Once you have read the data below, write it all out exactly.

STORED DATA -
◆ ◆ ◆
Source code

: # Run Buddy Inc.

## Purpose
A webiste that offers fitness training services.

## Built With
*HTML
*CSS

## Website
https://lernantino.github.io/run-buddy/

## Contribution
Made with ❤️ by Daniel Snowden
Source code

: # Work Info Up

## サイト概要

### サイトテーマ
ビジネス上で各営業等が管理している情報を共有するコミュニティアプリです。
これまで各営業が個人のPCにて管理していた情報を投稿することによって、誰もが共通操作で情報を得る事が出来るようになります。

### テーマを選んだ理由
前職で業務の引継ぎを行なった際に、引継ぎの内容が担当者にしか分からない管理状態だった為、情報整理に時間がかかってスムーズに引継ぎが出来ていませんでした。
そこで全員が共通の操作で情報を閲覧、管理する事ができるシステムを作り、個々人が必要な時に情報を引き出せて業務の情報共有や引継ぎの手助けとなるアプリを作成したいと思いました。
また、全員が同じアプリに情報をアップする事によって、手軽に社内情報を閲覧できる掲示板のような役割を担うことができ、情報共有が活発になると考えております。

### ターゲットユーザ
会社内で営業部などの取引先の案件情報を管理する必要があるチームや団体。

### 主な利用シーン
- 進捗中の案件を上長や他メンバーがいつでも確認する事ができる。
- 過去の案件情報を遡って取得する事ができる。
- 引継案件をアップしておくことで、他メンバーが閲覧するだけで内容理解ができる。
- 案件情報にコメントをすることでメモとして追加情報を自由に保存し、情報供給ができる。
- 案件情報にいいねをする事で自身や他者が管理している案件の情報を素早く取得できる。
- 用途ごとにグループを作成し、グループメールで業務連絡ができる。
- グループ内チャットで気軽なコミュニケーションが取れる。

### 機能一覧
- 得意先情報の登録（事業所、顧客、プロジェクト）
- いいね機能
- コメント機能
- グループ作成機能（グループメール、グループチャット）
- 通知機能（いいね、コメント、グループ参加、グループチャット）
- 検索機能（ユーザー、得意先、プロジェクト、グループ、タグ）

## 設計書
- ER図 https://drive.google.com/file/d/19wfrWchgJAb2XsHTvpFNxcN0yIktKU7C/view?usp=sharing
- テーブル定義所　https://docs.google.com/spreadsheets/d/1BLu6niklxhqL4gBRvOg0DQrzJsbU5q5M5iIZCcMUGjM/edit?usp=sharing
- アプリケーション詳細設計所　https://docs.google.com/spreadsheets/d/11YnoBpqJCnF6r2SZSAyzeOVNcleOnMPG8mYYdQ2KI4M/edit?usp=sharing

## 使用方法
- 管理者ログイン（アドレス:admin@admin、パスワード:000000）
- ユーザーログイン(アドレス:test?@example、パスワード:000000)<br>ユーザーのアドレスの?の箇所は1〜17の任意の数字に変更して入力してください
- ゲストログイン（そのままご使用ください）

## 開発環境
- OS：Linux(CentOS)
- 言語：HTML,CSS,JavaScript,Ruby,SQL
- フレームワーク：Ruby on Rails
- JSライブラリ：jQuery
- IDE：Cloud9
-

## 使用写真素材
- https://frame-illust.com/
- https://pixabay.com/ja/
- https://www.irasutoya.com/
◆ ◆ ◆
OUTPUT -
Source code

: # Run Buddy Inc.

## Purpose
A webiste that offers fitness training services.

## Built With
*HTML
*CSS

## Website
https://lernantino.github.io/run-buddy/

## Contribution
Made with ❤️ by Daniel Snowden
Source code

: # Work Info Up

## サイト概要

### サイトテーマ
ビジネス上で各営業等が管理している情報を共有するコミュニティアプリです。
これまで各営業が個人のPCにて管理していた情報を投稿することによって、誰もが共通操作で情報を得る事が出来るようになります。

### テーマを選んだ理由
前職で業務の引継ぎを行なった際に、引継ぎの内容が担当者にしか分からない管理状態だった為、情報整理に時間がかかってスムーズに引継ぎが出来ていませんでした。
そこで全員が共通の操作で情報を閲覧、管理する事ができるシステムを作り、個々人が必要な時に情報を引き出せて業務の情報共有や引継ぎの手助けとなるアプリを作成したいと思いました。
また、全員が同じアプリに情報をアップする事によって、手軽に社内情報を閲覧できる掲示板のような役割を担うことができ、情報共有が活発になると考えております。

### ターゲットユーザ
会社内で営業部などの取引先の案件情報を管理する必要があるチームや団体。

### 主な利用シーン
- 進捗中の案件を上長や他メンバーがいつでも確認する事ができる。
- 過去の案件情報を遡って取得する事ができる。
- 引継案件をアップしておくことで、他メンバーが閲覧するだけで内容理解ができる。
- 案件情報にコメントをすることでメモとして追加情報を自由に保存し、情報供給ができる。
- 案件情報にいいねをする事で自身や他者が管理している案件の情報を素早く取得できる。
- 用途ごとにグループを作成し、グループメールで業務連絡ができる。
- グループ内チャットで気軽なコミュニケーションが取れる。

### 機能一覧
- 得意先情報の登録（事業所、顧客、プロジェクト）
- いいね機能
- コメント機能
- グループ作成機能（グループメール、グループチャット）
- 通知機能（いいね、コメント、グループ参加、グループチャット）
- 検索機能（ユーザー、得意先、プロジェクト、グループ、タグ）

## 設計書
- ER図 https://drive.google.com/file/d/19wfrWchgJAb2XsHTvpFNxcN0yIktKU7C/view?usp=sharing
- テーブル定義所　https://docs.google.com/spreadsheets/d/1BLu6niklxhqL4gBRvOg0DQrzJsbU5q5M5iIZCcMUGjM/edit?usp=sharing
- アプリケーション詳細設計所　https://docs.google.com/spreadsheets/d/11YnoBpqJCnF6r2SZSAyzeOVNcleOnMPG8mYYdQ2KI4M/edit?usp=sharing

## 使用方法
- 管理者ログイン（アドレス:admin@admin、パスワード:000000）
- ユーザーログイン(アドレス:test?@example、パスワード:000000)<br>ユーザーのアドレスの?の箇所は1〜17の任意の数字に変更して入力してください
- ゲストログイン（そのままご使用ください）

## 開発環境
- OS：Linux(CentOS)
- 言語：HTML,CSS,JavaScript,Ruby,SQL
- フレームワーク：Ruby on Rails
- JSライブラリ：jQuery
- IDE：Cloud9
-

## 使用写真素材
- https://frame-illust.com/
- https://pixabay.com/ja/
- https://www.irasutoya.com/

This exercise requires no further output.